**BRIEF**
Below are several entries. Transcribe exactly those lines that fall from the one with "- Build device-aware bidding algorithms" through the one with "- Performance optimization", end lines included.

[Records from a data source]
◇ ◇ ◇ ◇ ◇

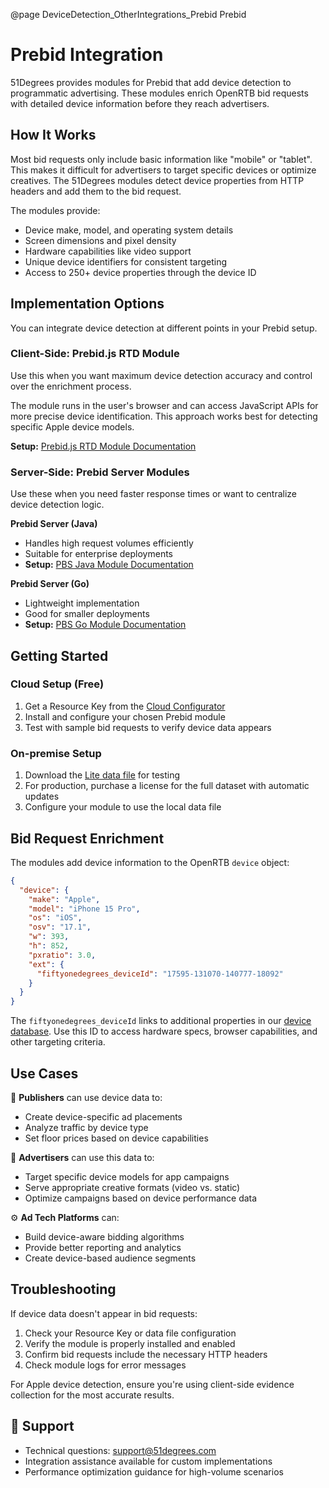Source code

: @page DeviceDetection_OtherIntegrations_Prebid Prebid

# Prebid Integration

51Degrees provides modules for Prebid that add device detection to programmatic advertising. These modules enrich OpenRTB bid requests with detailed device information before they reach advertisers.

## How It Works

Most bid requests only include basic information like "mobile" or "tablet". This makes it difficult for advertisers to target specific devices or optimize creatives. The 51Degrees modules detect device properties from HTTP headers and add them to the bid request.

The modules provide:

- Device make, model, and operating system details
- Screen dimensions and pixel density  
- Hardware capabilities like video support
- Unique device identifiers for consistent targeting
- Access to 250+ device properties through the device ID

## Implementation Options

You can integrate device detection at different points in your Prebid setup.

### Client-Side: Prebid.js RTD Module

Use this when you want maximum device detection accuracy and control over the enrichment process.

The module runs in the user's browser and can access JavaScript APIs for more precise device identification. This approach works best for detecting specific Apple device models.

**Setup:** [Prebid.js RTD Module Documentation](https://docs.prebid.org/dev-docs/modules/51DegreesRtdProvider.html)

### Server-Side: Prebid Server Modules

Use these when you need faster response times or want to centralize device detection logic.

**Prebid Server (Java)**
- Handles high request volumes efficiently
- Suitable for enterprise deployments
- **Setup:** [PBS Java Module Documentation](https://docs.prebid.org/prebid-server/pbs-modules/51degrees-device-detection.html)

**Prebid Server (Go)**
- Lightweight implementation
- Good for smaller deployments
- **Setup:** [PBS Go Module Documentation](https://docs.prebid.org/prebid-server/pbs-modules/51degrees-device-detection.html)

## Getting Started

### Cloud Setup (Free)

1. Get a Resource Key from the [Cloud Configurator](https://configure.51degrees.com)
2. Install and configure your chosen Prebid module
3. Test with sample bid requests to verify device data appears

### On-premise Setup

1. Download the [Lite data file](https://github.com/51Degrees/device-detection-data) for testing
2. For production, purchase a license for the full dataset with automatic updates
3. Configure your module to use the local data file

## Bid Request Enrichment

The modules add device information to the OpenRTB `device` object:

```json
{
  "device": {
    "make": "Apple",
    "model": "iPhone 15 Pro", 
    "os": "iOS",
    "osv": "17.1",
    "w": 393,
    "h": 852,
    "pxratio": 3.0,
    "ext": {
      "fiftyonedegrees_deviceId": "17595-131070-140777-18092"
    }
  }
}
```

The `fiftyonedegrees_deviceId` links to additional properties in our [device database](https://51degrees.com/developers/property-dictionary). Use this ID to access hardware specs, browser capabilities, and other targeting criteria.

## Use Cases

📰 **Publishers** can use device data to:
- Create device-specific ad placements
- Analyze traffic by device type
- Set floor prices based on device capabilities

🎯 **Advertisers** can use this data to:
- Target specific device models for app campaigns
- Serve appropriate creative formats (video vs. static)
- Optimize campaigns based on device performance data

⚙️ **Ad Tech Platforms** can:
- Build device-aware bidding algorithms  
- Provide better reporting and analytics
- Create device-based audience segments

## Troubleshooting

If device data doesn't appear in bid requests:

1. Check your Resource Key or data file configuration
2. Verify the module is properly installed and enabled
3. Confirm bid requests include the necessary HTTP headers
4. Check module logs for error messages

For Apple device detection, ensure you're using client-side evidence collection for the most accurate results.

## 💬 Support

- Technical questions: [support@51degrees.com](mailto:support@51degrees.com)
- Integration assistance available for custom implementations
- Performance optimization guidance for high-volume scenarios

◇ ◇ ◇ ◇ ◇

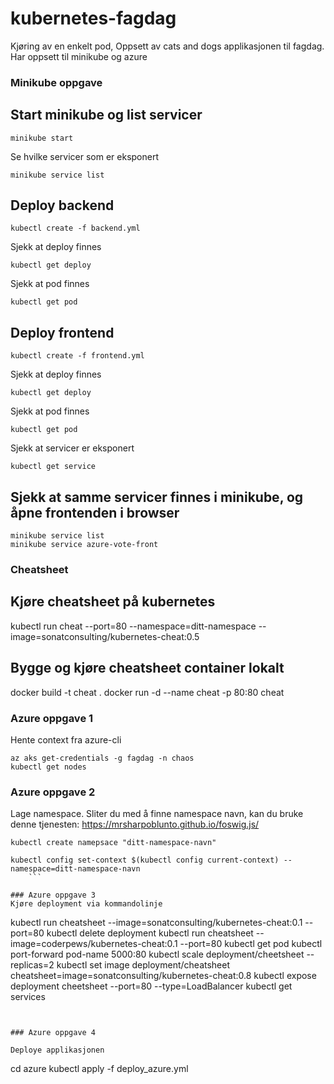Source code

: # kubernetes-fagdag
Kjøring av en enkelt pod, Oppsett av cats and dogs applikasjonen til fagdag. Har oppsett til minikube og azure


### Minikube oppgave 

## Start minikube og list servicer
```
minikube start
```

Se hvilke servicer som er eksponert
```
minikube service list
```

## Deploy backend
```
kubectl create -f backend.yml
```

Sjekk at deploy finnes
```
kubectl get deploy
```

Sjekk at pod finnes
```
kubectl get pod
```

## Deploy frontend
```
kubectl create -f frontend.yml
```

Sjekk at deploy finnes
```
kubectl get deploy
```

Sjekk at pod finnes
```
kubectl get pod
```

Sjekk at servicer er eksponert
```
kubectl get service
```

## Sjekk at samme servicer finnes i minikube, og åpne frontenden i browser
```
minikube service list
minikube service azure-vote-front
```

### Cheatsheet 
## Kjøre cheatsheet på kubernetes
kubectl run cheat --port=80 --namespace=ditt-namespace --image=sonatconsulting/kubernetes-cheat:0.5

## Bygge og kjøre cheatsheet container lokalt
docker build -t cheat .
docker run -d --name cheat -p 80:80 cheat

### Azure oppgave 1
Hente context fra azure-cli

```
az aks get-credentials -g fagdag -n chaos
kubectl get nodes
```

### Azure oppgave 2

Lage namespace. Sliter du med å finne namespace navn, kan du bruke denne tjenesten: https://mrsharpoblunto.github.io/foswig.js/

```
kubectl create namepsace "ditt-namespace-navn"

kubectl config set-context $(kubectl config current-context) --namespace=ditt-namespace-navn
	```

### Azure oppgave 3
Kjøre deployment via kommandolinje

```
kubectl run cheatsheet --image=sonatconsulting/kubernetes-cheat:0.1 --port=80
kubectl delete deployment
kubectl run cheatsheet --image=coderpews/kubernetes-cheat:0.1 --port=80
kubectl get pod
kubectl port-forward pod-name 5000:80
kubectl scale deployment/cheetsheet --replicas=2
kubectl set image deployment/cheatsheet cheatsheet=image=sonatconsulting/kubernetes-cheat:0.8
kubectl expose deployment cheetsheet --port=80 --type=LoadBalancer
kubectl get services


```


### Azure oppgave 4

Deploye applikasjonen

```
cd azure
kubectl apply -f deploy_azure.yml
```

◇ ◇ ◇ ◇ ◇

**EXPECTED ANSWER**
- Build device-aware bidding algorithms  
- Provide better reporting and analytics
- Create device-based audience segments

## Troubleshooting

If device data doesn't appear in bid requests:

1. Check your Resource Key or data file configuration
2. Verify the module is properly installed and enabled
3. Confirm bid requests include the necessary HTTP headers
4. Check module logs for error messages

For Apple device detection, ensure you're using client-side evidence collection for the most accurate results.

## 💬 Support

- Technical questions: [support@51degrees.com](mailto:support@51degrees.com)
- Integration assistance available for custom implementations
- Performance optimization guidance for high-volume scenarios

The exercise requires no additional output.